The technical problem to be solved by the present invention is a mega-container ship with dual fuels in order to overcome the defects that the LNG fuel box has a large volume, the LNG fuel gas supply system is complicated, and the arrangement is difficult in the prior art. It is to provide a gas supply system and a mega container ship.

The present invention solves the above technical problems by the following technical means.

The dual fuel mega-container gas supply system is installed below the deck, the LNG fuel box, below the deck, the engine room located at the tail of the ship, and above the deck. The fuel in the LNG fuel box is transported to the gas fuel processing chamber for processing, and is also transported to the gas consuming equipment in the engine chamber.

Mega-container ships mainly include mega-container ships (UltraLarge Container Vessel) with more than 10,000 containers or 25,000 containers. The characteristic of such a ship is that it adopts the design of double island, that is, the living area and the engine room area built above are arranged in the area of the center of the ship and the area of the stern, respectively. To be.

Since the LNG fuel tank according to this means is installed below the deck, it is convenient to arrange the influence of LNG fuel on the stability of the ship, the isolation for fire protection, the section to the dangerous area, and the natural gas pipeline. Gender is considered comprehensively. In addition, since the internal space of the mega-container ship is used to the maximum extent, the maximum and effective volume is such that even if the mega-container ship uses LNG fuel for the entire route, the ship makes a round trip at least once in the predetermined route. It is filled so that it can be. And / or, a dual fuel engine, a dual fuel power generation facility, and a dual fuel boiler are installed in the engine room. And / or, the LNG fuel tank is installed in front of the engine room and is close to the front wall of the engine room. Installing the LNG fuel box in an area close to the engine room is one of the preferred means, and the distance for transporting fuel can be effectively shortened.
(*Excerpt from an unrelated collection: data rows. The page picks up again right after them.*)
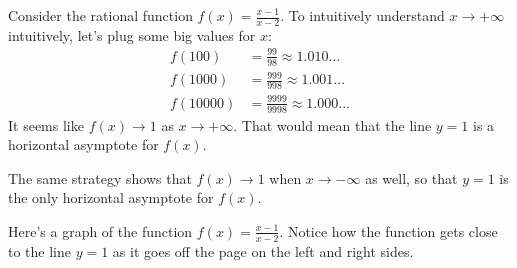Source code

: \documentclass{ximera}
\begin{document}
\begin{example} 

Consider the rational function $f(x) = \frac{x-1}{x-2}$. To intuitively understand $x\to +\infty$ intuitively, let's plug some big values for $x$:
    \begin{align*}
      f(100) &= \frac{99}{98} \approx 1.010... \\ f(1000) &= \frac{999}{998} \approx 1.001... \\ f(10000) &= \frac{9999}{9998} \approx 1.000...
    \end{align*}
It seems like $f(x) \to 1$ as $x \to +\infty$.  That would mean that the line $y=1$ is a horizontal asymptote for $f(x)$. 

The same strategy shows that $f(x) \to 1$ when $x \to -\infty$ as well, so that $y=1$ is the only horizontal asymptote for $f(x)$. %

Here's a graph of the function $f(x) = \frac{x-1}{x-2}$.  Notice how the function gets close to the line $y=1$ as it goes off the page on the left and right sides.

\begin{image}
\end{image}

\end{example}
\end{document}
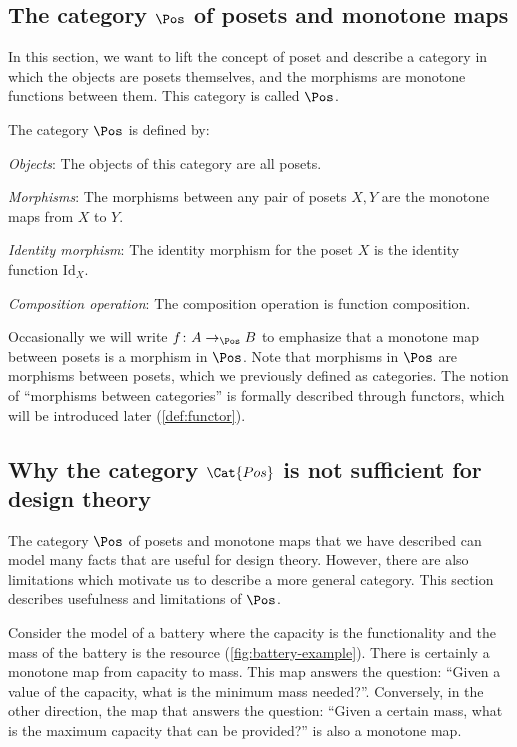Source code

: \subsection{The category $\Pos$ of posets and monotone maps}
In this section, we want to lift the concept of poset and describe a category in which the objects are posets themselves, and the morphisms are monotone functions between them. This category is called $\Pos$.

\begin{definition}
    The category $\Pos$ is defined by:
    \begin{compactenum}
    \item \emph{Objects}: The objects of this category are all posets.
    \item \emph{Morphisms}: The morphisms between any pair of posets $X, Y$
    are the monotone maps from $X$ to $Y$.
    \item \emph{Identity morphism}:  The identity morphism for the poset $X$
    is the identity function $\text{Id}_X$.
    \item \emph{Composition operation}: The composition operation is function
    composition.
    \end{compactenum}
\end{definition}

Occasionally we will write $f \colon A \to_{\Pos} B$ to emphasize that a monotone map between posets is a morphism in $\Pos$. Note that morphisms in $\Pos$ are morphisms between posets, which we previously defined as categories. The notion of ``morphisms between categories'' is formally described through functors, which will be introduced later (\cref{def:functor}).


\subsection{Why the category $\Cat{Pos}$ is not sufficient for design theory}


The category $\Pos$ of posets and monotone maps that we have described can model many facts that are useful for design theory. However, there are also limitations which motivate us to describe a more general category. This section describes usefulness and limitations of $\Pos$.

\begin{example}[Battery]
Consider the model of a battery where the capacity is the functionality and the mass of the battery is the resource (\cref{fig:battery-example}). There is certainly a monotone map from capacity to mass. This map answers the question: ``Given a value of the capacity, what is the minimum mass needed?''. Conversely, in the other direction, the map that answers the question: ``Given a certain mass, what is the maximum capacity that can be provided?'' is also a monotone map.
\end{example}

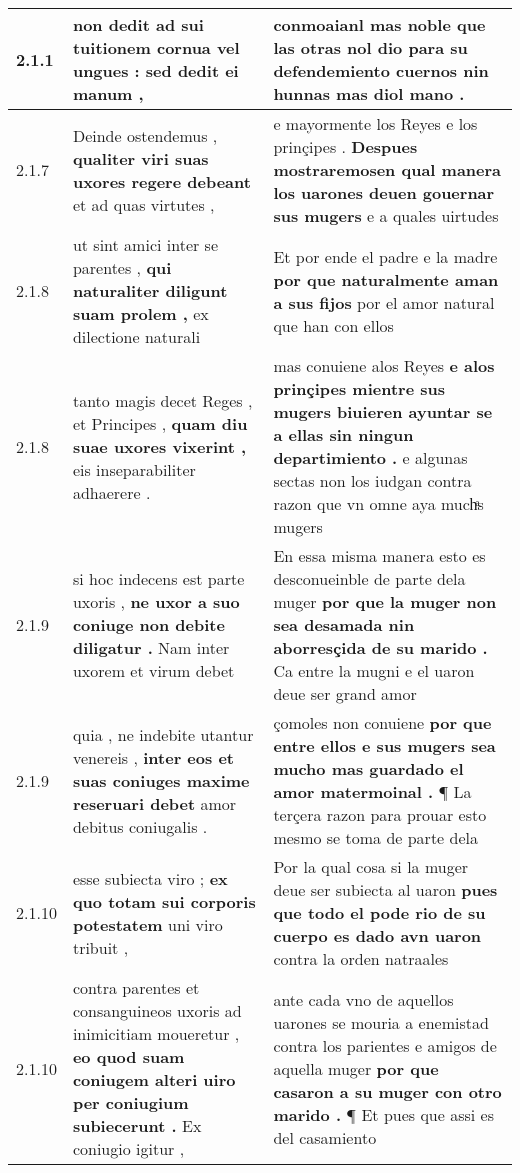 \begin{tabular}{|p{1cm}|p{6.5cm}|p{6.5cm}|}
2.1.1 & non dedit \textbf{ ad sui tuitionem cornua vel ungues : } sed dedit ei manum , & conmoaianl mas noble que las otras nol dio \textbf{ para su defendemiento cuernos } nin hunnas mas diol mano . \\\hline
2.1.7 & Deinde ostendemus , \textbf{ qualiter viri suas uxores regere debeant } et ad quas virtutes , & e mayormente los Reyes e los prinçipes . \textbf{ Despues mostraremosen qual manera los uarones deuen gouernar sus mugers } e a quales uirtudes \\\hline
2.1.8 & ut sint amici inter se parentes , \textbf{ qui naturaliter diligunt suam prolem , } ex dilectione naturali & Et por ende el padre e la madre \textbf{ por que naturalmente aman a sus fijos } por el amor natural que han con ellos \\\hline
2.1.8 & tanto magis decet Reges , et Principes , \textbf{ quam diu suae uxores vixerint , } eis inseparabiliter adhaerere . & mas conuiene alos Reyes \textbf{ e alos prinçipes mientre sus mugers biuieren ayuntar se a ellas sin ningun departimiento . } e algunas sectas non los iudgan contra razon que vn omne aya muchͣs mugers \\\hline
2.1.9 & si hoc indecens est parte uxoris , \textbf{ ne uxor a suo coniuge non debite diligatur . } Nam inter uxorem et virum debet & En essa misma manera esto es desconueinble de parte dela muger \textbf{ por que la muger non sea desamada nin aborresçida de su marido . } Ca entre la mugni e el uaron deue ser grand amor \\\hline
2.1.9 & quia , ne indebite utantur venereis , \textbf{ inter eos et suas coniuges maxime reseruari debet } amor debitus coniugalis . & çomoles non conuiene \textbf{ por que entre ellos e sus mugers sea mucho mas guardado el amor matermoinal . } ¶ La terçera razon para prouar esto mesmo se toma de parte dela \\\hline
2.1.10 & esse subiecta viro ; \textbf{ ex quo totam sui corporis potestatem } uni viro tribuit , & Por la qual cosa si la muger deue ser subiecta al uaron \textbf{ pues que todo el pode rio de su cuerpo es dado avn uaron } contra la orden natraales \\\hline
2.1.10 & contra parentes et consanguineos uxoris ad inimicitiam moueretur , \textbf{ eo quod suam coniugem alteri uiro per coniugium subiecerunt . } Ex coniugio igitur , & ante cada vno de aquellos uarones se mouria a enemistad contra los parientes e amigos de aquella muger \textbf{ por que casaron a su muger con otro marido . } ¶ Et pues que assi es del casamiento \\\hline

\end{tabular}
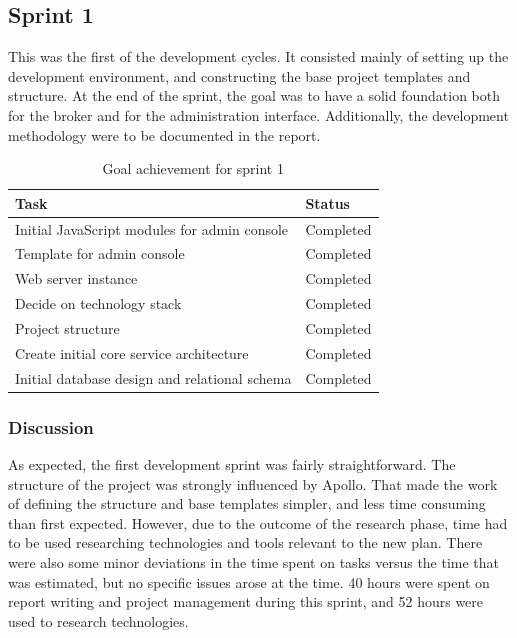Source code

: \subsection{Sprint 1}
\label{subsec:project_lifecycle-development-sprint_1}

This was the first of the development cycles. It consisted mainly of setting up the development environment, and constructing the base project templates and structure. At the end of the sprint, the goal was to have a solid foundation both for the broker and for the administration interface. Additionally, the development methodology were to be documented in the report.

\begin{center}
\begin{table}[H]
\small
\centering
\begin{tabular}{|p{10cm}|p{2cm}|}
\hline
\rowcolor{lightgray}
 \textbf{Task} & \textbf{Status} \\
\hline
\rowcolor{green!30}
 Initial JavaScript modules for admin console & Completed  \\
 \rowcolor{green!30}
 Template for admin console & Completed \\ 
 \rowcolor{green!30}
 Web server instance & Completed \\ 
 \rowcolor{green!30}
 Decide on technology stack & Completed \\ 
 \rowcolor{green!30}
 Project structure & Completed \\
 \rowcolor{green!30}
 Create initial core service architecture & Completed \\
 \rowcolor{green!30}
 Initial database design and relational schema & Completed \\
\hline
\end{tabular}
\caption{Goal achievement for sprint 1}
\label{tab:sprint 1, goals}
\end{table}
\end{center}


\subsubsection{Discussion}
\label{subsec:project_lifecycle-development-sprint_1-discussion}

As expected, the first development sprint was fairly straightforward. The structure of the project was strongly influenced by Apollo. That made the work of defining the structure and base templates simpler, and less time consuming than first expected. However, due to the outcome of the research phase, time had to be used researching technologies and tools relevant to the new plan. There were also some minor deviations in the time spent on tasks versus the time that was estimated, but no specific issues arose at the time. 40 hours were spent on report writing and project management during this sprint, and 52 hours were used to research technologies.

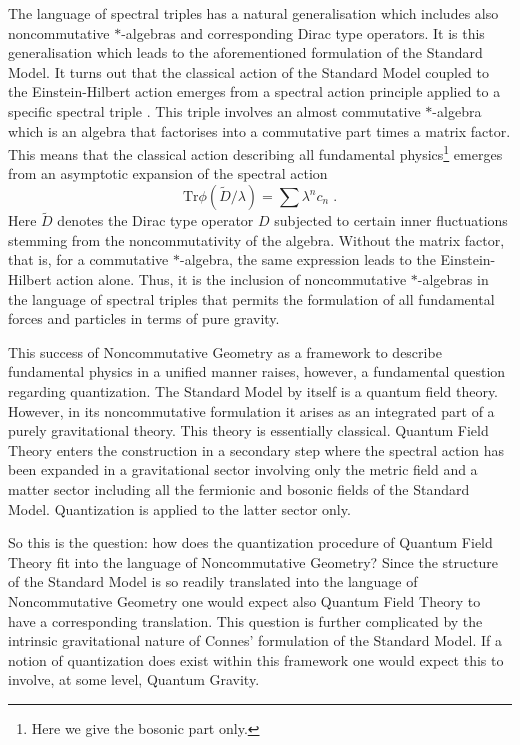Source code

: \documentclass[12pt]{article}
\begin{document}
The language of spectral triples has a natural generalisation which includes also noncommutative $\ast$-algebras and corresponding Dirac type operators. It is this generalisation which leads to the aforementioned formulation of the Standard Model. It turns out that the classical action of the Standard Model coupled to the Einstein-Hilbert action emerges from a spectral action principle applied to a specific spectral triple \cite{Chamseddine:1991qh,Chamseddine:1996rw,Chamseddine:1996zu}. This triple involves an almost commutative $\ast$-algebra which is an algebra that factorises into a commutative part times a matrix factor. This means that the classical action describing all fundamental physics\footnote{Here we give the bosonic part only.} emerges from an asymptotic expansion of the spectral action
\[
\mbox{Tr}\phi(\tilde{D}/\lambda)= \sum \lambda^n c_n \;.
\]
Here $\tilde{D}$ denotes the Dirac type operator $D$ subjected to certain inner fluctuations stemming from the noncommutativity of the algebra.
Without the matrix factor, that is, for a commutative $\ast$-algebra, the same expression leads to the Einstein-Hilbert action alone. Thus, it is the inclusion of noncommutative $\ast$-algebras in the language of spectral triples that permits the formulation of all fundamental forces and particles in terms of pure gravity.



This success of Noncommutative Geometry as a framework to describe fundamental physics in a unified manner raises, however, a fundamental question regarding quantization. The Standard Model by itself is a quantum field theory. However, in its noncommutative formulation it arises as an integrated part of a purely gravitational theory. This theory is essentially classical.  Quantum Field Theory enters the construction in a secondary step where the spectral action has been expanded in a gravitational sector involving only the metric field and a matter sector including all the fermionic and bosonic fields of the Standard Model. Quantization is applied to the latter sector only.


So this is the question: how does the quantization procedure of Quantum Field Theory fit into the language of Noncommutative Geometry? Since the structure of the Standard Model is so readily translated into the language of Noncommutative Geometry one would expect also Quantum Field Theory to have a corresponding translation. This question is further complicated by the intrinsic gravitational nature of Connes' formulation of the Standard Model. If a notion of quantization does exist within this framework one would expect this to involve, at some level, Quantum Gravity.
\end{document}
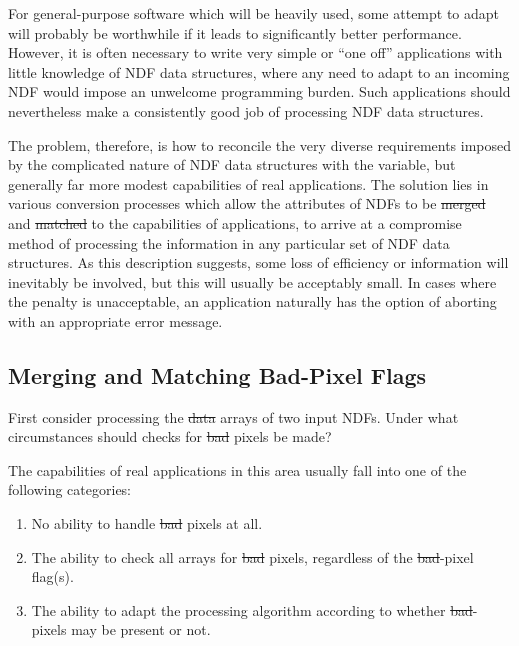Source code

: For general-purpose software which will be heavily used, some attempt to 
adapt will probably be worthwhile if it leads to significantly better
performance. 
However, it is often necessary to write very simple or ``one off''
applications with little knowledge of NDF data structures, where any need to
adapt to an incoming NDF would impose an unwelcome programming burden. 
Such applications should nevertheless make a consistently good job of
processing NDF data structures. 

The problem, therefore, is how to reconcile the very diverse requirements
imposed by the complicated nature of NDF data structures with the variable,
but generally far more modest capabilities of real applications. 
The solution lies in various conversion processes which allow the attributes
of NDFs to be \st{merged\/} and \st{matched\/} to the capabilities of
applications, to arrive at a compromise method of processing the information
in any particular set of NDF data structures. 
As this description suggests, some loss of efficiency or information will
inevitably be involved, but this will usually be acceptably small.
In cases where the penalty is unacceptable, an application naturally has the
option of aborting with an appropriate error message. 

\subsection{\label{ss:mbad}Merging and Matching Bad-Pixel Flags}

First consider processing the \st{data\/} arrays of two input NDFs.
Under what circumstances should checks for \st{bad\/} pixels be made? 

The capabilities of real applications in this area usually fall into one of
the following categories: 

\begin{enumerate}

\item No ability to handle \st{bad\/} pixels at all.

\item The ability to check all arrays for \st{bad\/} pixels, regardless of
the \st{bad\/}-pixel flag(s). 

\item The ability to adapt the processing algorithm according to whether
\st{bad\/}-pixels may be present or not. 

\end{enumerate}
And / or the LNG fuel tank is installed in the center of the ship and below the upper building. The LNG fuel tank utilizes a regular cross-sectional region in the central part of the ship, and the shape of the fuel tank located in the region is further arranged, so that the influence on the loading space is relatively small. However, it is relatively far from gas consuming equipment in the engine room.

And / or the dual fuel mega-container gas supply system further includes a pipeline station and a supply pipeline, which are installed on both sides of the ship's edge and above the deck. The need to install a pipeline station has the flexibility to replenish a large mega-container ship and the need to refuel from both sides even when the mega-container ship is in multiple operating states. And / or, a sorting box is installed between the LNG fuel box and the adjacent container.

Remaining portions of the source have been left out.